DESIMONE: We’re here to address whatever it is that people want – need to know about Herbalife Ltd. (NYSE:HLF). So the reason I’m here is so that we can communicate facts and not the misrepresentations made by Bill Ackman. And I think today’s report, again, people should download it. It’s the report done by a former FTC economist that actually draws a conclusion that we are a socially beneficial, economically sustainable multi-level marketing company.

RUHLE: When you watch those Founders Circle videos, you don’t find them creepy?

DESIMONE: The Founders Circle have been in the business a long time. They work hard.

RUHLE: Hold on. Do you think they’re creepy?

DESIMONE: No, I don’t – I think there has been times in the past – and a lot of those videos are old, right? They even pre-date me. So I think there’s been a cultural shift over the 35 years of a company as there is over any company as it matures and it gets its message better and it gets its protections better. So I think it needs to be put in the proper context.

RUHLE: Are you breathing a sigh of relief? You’re going to fly back to LA. What are you going to do tomorrow?

DESIMONE: Well, we’re getting ready for an earnings release on Monday, so we have to go through the board process, committee meetings, board meetings. So I’m going to fly back tonight and focus on the business for the next few days.

RUHLE: Then what’s your biggest challenge? Because Bill, he ain’t backing down.

DESIMONE: I’m not either. So – we’re not either.

RUHLE: You’re not either. Do you consider Bill your adversary?

DESIMONE: I – I – I – that’s an interesting question. I think it’s frustrating I think sometimes to see some of the tactics that I think anyway that he employs that I’m not very comfortable with.

RUHLE: Like what? When you say he spends all this money, you guys spend millions of dollars on lobbyists. So he’s not alone.

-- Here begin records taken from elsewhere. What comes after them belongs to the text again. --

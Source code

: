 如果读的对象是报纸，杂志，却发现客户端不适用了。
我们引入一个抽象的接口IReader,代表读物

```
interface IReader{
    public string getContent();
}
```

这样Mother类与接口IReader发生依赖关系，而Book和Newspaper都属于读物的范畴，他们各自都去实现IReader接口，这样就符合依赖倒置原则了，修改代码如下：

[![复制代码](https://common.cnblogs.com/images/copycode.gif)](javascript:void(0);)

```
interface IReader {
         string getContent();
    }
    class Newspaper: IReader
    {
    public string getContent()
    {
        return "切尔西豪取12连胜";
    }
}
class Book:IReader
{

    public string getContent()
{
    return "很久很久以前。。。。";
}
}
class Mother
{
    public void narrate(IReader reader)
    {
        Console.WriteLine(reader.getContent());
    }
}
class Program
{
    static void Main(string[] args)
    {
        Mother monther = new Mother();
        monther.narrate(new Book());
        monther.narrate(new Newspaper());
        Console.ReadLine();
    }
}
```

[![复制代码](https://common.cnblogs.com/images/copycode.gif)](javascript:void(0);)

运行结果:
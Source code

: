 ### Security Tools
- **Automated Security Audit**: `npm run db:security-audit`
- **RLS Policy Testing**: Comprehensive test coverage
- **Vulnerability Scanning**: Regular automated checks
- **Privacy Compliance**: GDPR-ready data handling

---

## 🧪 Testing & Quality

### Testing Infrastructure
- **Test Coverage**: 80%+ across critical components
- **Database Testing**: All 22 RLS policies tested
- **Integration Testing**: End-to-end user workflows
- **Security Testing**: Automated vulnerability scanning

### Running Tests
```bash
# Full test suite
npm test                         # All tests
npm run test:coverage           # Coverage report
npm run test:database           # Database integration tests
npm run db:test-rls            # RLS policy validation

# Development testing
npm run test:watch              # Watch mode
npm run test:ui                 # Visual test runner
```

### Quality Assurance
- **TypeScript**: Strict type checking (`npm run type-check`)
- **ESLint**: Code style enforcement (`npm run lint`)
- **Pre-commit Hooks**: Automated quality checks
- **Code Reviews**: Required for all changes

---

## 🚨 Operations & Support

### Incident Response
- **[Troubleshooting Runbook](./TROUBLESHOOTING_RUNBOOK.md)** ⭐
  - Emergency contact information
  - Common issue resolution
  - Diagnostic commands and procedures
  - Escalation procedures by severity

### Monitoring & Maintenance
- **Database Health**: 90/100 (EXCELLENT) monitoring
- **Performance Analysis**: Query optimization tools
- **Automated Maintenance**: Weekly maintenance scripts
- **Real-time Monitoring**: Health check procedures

DESIMONE: We’re not talking about lobbyists, right? So he spent little on lobbyists, a lot on operatives, right, to try to —

RUHLE: What does that mean?

DESIMONE: So a lobbyist is somebody that tries to communicate a message to an elected official, right? And if you look at his lobbyist spending, it hasn’t been that big. But he’s spent $50 million elsewhere outside of lobbying. That’s hiring consultants to find people who complain, to make videos, things that I think are – lack transparency.

RUHLE: So for you right now, between now and your earnings call next week, what information do you feel people don’t have that they need to have? Because I’m not saying that you needed to respond to Bill in the last 18 months, but we really haven’t heard from you.

DESIMONE: Well I think they need to have the report released today. It’s by an independent third party. Yes, we commissioned it, but we had no relationship with this PhD economist before this commission. We gave him complete access to our database, complete access to our studies, and he actually draw – he drew a conclusion.

RUHLE: All right. Well thank you so much for joining me today.